Work task:
Below are some records. Print exactly the lines between the one holding "safety and effectiveness." and the one holding "a strong model.", inclusive, and nothing else.

Provided data:
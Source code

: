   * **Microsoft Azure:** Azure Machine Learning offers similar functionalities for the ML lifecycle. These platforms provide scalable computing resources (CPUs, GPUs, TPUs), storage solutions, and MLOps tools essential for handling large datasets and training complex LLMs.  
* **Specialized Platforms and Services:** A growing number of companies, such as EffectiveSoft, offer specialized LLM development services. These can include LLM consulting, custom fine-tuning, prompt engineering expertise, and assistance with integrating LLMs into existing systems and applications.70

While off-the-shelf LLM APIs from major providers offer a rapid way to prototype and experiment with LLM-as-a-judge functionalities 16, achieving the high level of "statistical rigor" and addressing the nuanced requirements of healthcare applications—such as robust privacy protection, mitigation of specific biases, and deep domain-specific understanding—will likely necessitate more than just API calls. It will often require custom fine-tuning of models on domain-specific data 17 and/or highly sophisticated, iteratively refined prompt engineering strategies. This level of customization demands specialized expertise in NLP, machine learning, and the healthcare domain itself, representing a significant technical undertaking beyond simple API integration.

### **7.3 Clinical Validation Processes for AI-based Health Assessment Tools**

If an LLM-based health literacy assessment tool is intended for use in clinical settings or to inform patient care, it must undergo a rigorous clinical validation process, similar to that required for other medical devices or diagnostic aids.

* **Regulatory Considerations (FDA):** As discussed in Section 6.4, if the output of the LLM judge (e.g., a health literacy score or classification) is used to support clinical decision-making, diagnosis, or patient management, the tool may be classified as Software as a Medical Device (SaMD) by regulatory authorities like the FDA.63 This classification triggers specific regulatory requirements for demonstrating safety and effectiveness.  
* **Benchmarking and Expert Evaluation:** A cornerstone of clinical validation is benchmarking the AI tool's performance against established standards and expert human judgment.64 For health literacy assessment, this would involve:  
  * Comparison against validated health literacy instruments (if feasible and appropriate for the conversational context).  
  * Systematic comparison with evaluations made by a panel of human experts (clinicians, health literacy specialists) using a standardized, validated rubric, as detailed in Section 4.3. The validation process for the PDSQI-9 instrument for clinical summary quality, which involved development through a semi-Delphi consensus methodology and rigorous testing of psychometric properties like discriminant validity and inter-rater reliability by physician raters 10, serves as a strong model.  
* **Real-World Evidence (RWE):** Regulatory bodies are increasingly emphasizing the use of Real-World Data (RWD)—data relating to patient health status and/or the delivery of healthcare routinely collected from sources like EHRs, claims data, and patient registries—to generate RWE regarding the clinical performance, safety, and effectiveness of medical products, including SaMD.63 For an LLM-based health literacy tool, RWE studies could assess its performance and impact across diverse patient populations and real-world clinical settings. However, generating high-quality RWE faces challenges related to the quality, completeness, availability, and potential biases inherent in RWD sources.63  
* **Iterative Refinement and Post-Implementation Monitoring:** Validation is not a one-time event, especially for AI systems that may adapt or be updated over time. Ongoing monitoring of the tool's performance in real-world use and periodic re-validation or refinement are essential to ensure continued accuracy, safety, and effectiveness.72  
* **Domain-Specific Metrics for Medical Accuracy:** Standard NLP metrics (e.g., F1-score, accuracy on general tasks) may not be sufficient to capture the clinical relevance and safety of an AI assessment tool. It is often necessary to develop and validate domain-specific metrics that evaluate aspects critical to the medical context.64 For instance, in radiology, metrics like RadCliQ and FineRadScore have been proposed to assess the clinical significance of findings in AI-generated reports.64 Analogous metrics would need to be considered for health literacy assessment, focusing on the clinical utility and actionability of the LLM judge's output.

Your solution:
* **Regulatory Considerations (FDA):** As discussed in Section 6.4, if the output of the LLM judge (e.g., a health literacy score or classification) is used to support clinical decision-making, diagnosis, or patient management, the tool may be classified as Software as a Medical Device (SaMD) by regulatory authorities like the FDA.63 This classification triggers specific regulatory requirements for demonstrating safety and effectiveness.  
* **Benchmarking and Expert Evaluation:** A cornerstone of clinical validation is benchmarking the AI tool's performance against established standards and expert human judgment.64 For health literacy assessment, this would involve:  
  * Comparison against validated health literacy instruments (if feasible and appropriate for the conversational context).  
  * Systematic comparison with evaluations made by a panel of human experts (clinicians, health literacy specialists) using a standardized, validated rubric, as detailed in Section 4.3. The validation process for the PDSQI-9 instrument for clinical summary quality, which involved development through a semi-Delphi consensus methodology and rigorous testing of psychometric properties like discriminant validity and inter-rater reliability by physician raters 10, serves as a strong model.  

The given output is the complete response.